[Opening INPUT DATA section]
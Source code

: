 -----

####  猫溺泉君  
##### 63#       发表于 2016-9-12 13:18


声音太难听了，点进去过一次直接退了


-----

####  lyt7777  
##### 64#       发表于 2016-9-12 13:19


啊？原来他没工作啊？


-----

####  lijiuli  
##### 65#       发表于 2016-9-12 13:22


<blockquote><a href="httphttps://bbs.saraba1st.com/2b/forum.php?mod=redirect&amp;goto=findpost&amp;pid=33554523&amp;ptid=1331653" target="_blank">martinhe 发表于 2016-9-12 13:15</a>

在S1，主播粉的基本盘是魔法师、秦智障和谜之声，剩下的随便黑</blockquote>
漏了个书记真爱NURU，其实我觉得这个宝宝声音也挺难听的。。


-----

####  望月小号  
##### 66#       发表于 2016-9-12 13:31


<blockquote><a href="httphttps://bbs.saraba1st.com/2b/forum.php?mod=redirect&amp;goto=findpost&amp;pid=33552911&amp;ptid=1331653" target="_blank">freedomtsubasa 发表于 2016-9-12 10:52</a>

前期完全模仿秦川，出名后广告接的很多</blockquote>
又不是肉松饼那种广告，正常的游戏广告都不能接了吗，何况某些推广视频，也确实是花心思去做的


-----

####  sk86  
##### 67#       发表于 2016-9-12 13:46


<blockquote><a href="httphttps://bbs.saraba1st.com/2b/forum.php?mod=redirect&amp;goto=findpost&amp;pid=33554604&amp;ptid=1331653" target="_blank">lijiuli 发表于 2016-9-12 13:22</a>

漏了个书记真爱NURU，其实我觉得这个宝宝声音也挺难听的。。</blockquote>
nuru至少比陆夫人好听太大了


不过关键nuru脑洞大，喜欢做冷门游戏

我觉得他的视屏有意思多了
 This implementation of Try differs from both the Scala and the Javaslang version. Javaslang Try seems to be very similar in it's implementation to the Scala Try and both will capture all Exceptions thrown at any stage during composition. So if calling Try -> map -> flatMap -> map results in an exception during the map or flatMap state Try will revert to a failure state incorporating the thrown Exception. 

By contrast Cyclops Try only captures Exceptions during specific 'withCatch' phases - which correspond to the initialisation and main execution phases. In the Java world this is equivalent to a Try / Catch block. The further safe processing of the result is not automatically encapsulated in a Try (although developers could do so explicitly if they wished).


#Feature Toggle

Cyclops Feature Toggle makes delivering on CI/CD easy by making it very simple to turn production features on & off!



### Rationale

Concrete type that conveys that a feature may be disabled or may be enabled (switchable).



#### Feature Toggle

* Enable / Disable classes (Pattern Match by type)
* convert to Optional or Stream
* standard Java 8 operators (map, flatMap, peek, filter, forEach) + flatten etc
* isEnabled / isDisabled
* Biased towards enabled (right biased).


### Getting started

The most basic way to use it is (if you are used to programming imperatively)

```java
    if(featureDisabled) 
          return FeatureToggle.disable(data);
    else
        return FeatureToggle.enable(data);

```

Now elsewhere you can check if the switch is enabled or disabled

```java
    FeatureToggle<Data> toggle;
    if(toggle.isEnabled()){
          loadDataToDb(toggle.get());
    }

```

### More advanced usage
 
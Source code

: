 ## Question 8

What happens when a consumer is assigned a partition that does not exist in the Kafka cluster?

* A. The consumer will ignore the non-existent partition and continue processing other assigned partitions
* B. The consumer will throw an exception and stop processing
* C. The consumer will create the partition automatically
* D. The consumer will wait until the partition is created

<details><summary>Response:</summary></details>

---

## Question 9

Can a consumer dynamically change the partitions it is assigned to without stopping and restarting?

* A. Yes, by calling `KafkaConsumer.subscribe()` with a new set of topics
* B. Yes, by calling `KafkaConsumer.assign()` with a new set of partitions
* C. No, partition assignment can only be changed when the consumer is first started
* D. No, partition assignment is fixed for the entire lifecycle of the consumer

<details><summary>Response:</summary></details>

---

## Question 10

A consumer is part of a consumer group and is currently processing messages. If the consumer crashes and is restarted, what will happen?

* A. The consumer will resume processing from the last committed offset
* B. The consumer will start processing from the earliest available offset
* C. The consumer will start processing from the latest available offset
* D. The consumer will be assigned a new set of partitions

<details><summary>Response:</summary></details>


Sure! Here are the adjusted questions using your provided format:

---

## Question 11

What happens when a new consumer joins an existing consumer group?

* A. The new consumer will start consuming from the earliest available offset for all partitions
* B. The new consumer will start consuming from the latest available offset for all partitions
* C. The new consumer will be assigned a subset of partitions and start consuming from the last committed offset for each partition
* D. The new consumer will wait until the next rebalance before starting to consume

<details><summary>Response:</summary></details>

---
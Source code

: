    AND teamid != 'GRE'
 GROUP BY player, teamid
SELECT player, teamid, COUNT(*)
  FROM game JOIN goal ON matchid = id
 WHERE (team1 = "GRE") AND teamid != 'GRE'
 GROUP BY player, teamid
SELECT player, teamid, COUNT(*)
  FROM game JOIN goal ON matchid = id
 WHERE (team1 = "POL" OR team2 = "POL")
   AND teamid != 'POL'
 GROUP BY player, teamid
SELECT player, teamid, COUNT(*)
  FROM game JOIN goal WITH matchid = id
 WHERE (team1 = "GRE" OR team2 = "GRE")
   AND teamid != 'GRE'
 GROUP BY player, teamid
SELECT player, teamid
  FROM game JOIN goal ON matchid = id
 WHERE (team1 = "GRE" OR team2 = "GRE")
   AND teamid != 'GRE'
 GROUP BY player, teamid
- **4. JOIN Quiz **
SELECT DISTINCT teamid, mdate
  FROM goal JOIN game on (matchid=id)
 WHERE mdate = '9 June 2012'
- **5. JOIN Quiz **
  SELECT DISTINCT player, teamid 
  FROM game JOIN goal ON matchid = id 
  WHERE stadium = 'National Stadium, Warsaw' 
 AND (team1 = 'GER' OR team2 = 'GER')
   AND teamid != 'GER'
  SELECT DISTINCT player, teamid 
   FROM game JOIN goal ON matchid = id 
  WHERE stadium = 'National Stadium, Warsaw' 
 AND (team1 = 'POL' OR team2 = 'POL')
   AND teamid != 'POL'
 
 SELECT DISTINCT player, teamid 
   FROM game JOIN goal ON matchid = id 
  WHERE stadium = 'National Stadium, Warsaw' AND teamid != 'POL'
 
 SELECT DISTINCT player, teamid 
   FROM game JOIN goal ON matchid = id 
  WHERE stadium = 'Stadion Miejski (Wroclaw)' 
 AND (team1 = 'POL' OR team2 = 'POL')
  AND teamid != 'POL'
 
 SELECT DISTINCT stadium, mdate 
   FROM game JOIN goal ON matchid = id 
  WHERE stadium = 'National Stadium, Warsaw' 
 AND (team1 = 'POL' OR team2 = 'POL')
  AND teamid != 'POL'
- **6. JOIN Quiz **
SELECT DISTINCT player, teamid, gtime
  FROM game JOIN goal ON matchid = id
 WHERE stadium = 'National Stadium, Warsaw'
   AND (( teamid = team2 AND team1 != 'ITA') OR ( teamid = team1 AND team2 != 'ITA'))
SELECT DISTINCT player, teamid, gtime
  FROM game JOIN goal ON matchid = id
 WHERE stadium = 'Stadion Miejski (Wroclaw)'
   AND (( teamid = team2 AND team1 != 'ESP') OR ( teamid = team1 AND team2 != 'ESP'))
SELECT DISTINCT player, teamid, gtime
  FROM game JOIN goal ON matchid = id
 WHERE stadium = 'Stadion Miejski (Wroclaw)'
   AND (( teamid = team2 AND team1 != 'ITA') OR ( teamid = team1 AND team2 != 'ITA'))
[Closing INPUT DATA section]
§ **YOUR OBJECTIVE**: Note how many lines in the material hold the word "forum", and give that number by itself.

§ **WRITTEN SOLUTION**: 3